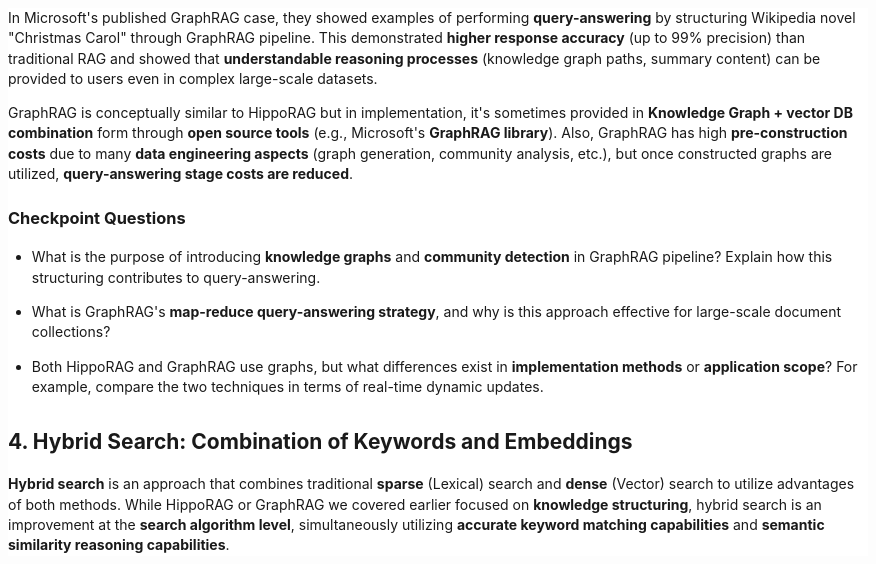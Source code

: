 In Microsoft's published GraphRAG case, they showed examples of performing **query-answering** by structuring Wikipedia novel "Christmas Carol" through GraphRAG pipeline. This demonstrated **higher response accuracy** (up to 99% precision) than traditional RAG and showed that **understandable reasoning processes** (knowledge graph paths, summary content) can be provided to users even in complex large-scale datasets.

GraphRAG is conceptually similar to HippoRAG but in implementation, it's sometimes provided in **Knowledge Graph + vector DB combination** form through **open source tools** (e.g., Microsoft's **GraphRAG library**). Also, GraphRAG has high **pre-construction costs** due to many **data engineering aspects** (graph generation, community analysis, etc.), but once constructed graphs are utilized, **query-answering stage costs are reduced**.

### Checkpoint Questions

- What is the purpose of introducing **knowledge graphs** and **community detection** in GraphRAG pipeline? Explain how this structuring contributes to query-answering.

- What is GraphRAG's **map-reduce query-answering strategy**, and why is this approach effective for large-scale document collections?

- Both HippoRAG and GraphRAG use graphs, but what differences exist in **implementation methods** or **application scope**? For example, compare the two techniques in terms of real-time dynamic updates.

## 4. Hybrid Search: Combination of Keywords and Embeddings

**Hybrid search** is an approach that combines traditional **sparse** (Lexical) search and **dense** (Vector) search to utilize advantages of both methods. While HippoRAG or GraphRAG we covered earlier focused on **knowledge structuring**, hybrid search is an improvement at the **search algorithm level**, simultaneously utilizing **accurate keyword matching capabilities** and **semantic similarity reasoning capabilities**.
...
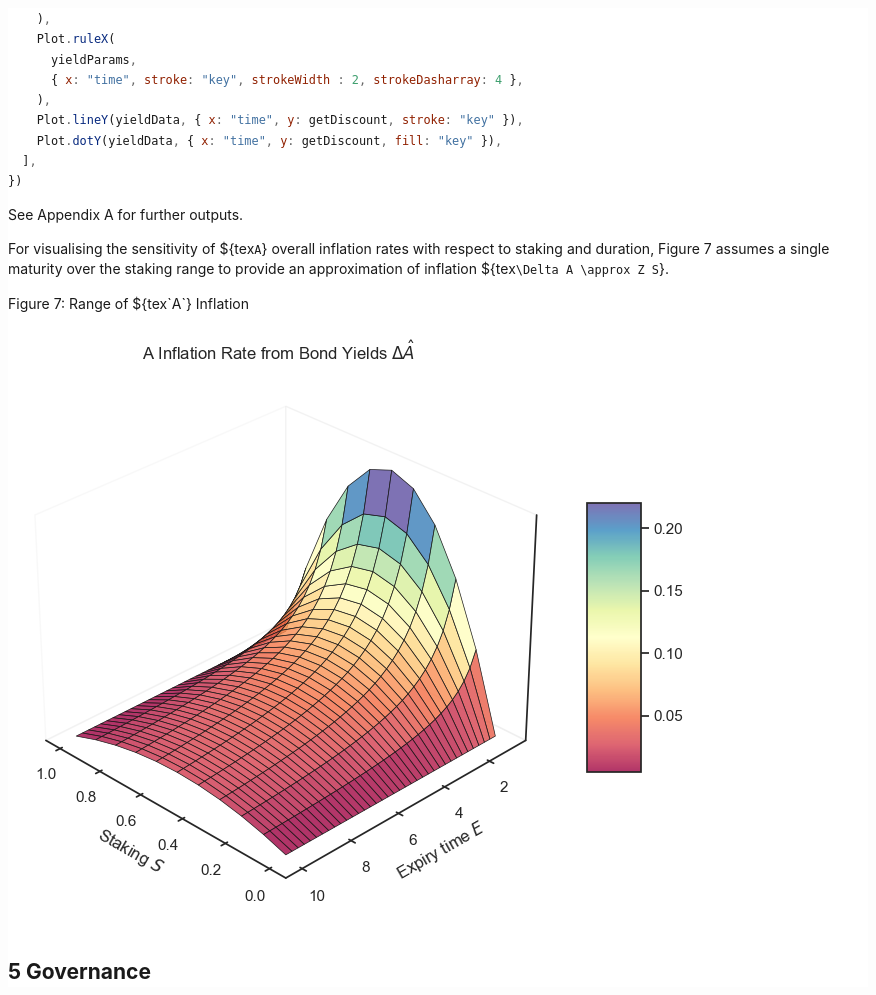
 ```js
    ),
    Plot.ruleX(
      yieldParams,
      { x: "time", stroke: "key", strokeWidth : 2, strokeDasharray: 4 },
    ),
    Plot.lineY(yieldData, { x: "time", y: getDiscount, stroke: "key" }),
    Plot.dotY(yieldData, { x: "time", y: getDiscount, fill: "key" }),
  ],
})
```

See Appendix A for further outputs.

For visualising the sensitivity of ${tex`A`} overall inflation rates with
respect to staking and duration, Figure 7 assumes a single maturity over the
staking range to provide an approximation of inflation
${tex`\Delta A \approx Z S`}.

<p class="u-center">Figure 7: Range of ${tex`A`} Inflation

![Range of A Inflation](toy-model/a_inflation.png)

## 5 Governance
---
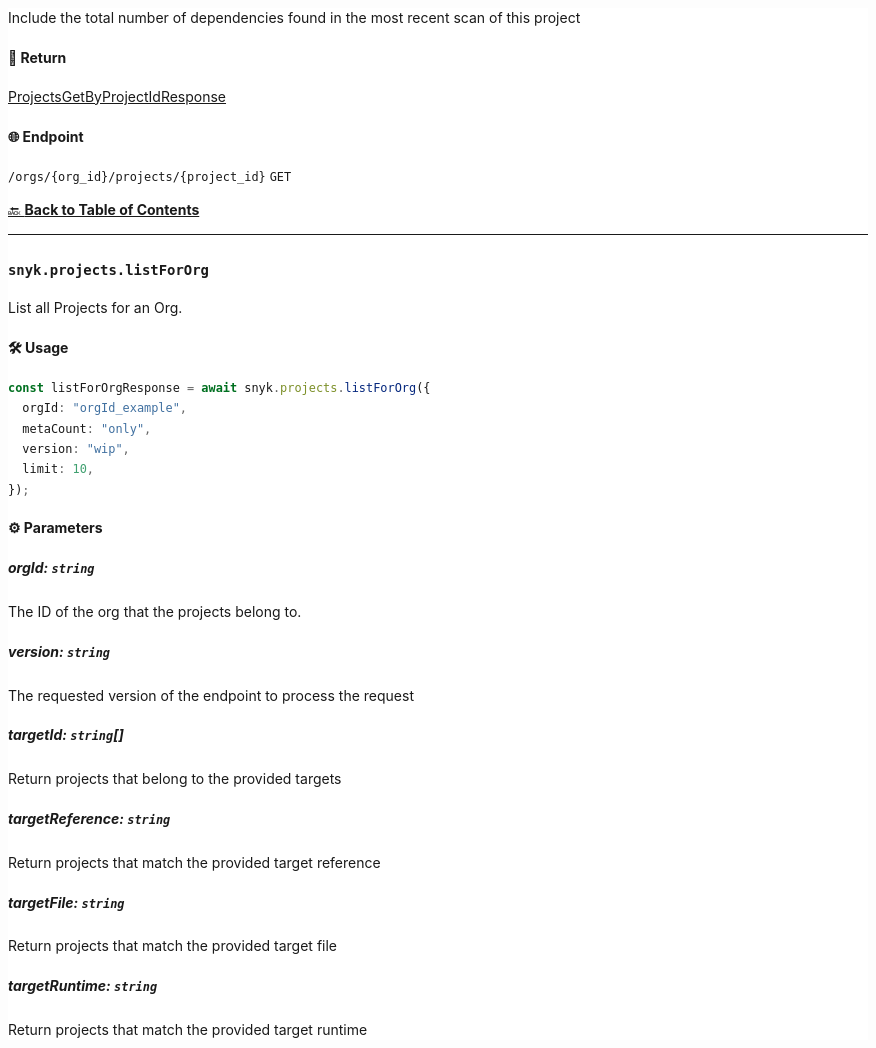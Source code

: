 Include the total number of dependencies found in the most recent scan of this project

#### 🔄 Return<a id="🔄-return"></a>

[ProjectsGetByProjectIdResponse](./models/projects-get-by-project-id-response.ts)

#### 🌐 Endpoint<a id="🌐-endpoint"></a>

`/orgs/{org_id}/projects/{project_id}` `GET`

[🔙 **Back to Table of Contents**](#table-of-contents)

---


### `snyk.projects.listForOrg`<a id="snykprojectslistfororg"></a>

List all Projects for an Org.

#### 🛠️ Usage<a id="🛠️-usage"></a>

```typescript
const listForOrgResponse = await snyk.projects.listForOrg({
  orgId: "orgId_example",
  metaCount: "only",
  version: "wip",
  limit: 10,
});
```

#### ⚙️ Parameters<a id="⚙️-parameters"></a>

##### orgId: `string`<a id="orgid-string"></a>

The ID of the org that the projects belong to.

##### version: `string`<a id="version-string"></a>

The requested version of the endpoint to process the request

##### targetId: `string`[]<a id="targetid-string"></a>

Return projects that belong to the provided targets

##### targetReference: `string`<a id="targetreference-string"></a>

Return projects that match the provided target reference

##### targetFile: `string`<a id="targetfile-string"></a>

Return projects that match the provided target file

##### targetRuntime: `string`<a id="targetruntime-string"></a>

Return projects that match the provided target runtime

TASK DETAILS: From the listing above, collect each line in which the string "endpoint" appears.

RESULT:
#### 🌐 Endpoint<a id="🌐-endpoint"></a>
The requested version of the endpoint to process the request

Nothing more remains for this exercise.